» **Aim of the exercise**:
Exactly the lines from the opening of the data through the line containing "Name of the restaurant." should be reproduced, please, with nothing added.

+--

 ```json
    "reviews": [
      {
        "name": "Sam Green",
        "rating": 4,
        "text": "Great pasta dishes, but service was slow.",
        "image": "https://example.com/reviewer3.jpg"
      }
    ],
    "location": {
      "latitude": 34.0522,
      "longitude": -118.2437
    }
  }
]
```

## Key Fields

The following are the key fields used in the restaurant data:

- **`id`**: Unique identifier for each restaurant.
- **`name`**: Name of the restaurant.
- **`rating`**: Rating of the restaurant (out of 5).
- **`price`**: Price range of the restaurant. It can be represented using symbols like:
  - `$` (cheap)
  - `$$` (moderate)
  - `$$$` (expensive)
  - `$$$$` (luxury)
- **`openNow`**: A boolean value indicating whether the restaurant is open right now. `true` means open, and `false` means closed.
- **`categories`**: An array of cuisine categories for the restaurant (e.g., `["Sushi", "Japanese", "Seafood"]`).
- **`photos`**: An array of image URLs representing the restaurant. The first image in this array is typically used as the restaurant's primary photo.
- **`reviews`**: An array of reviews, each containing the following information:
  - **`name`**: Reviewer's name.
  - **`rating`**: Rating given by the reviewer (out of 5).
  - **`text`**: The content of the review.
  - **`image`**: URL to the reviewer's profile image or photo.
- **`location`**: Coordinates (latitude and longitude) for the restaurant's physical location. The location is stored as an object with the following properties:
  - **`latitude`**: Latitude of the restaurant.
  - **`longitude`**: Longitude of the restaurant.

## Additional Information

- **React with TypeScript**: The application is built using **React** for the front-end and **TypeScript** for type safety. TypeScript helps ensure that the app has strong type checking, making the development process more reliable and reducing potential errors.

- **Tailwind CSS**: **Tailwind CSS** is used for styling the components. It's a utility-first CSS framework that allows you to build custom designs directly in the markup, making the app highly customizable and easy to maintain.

+--

» **Final answer**:
 ```json
    "reviews": [
      {
        "name": "Sam Green",
        "rating": 4,
        "text": "Great pasta dishes, but service was slow.",
        "image": "https://example.com/reviewer3.jpg"
      }
    ],
    "location": {
      "latitude": 34.0522,
      "longitude": -118.2437
    }
  }
]
```

## Key Fields

The following are the key fields used in the restaurant data:

- **`id`**: Unique identifier for each restaurant.
- **`name`**: Name of the restaurant.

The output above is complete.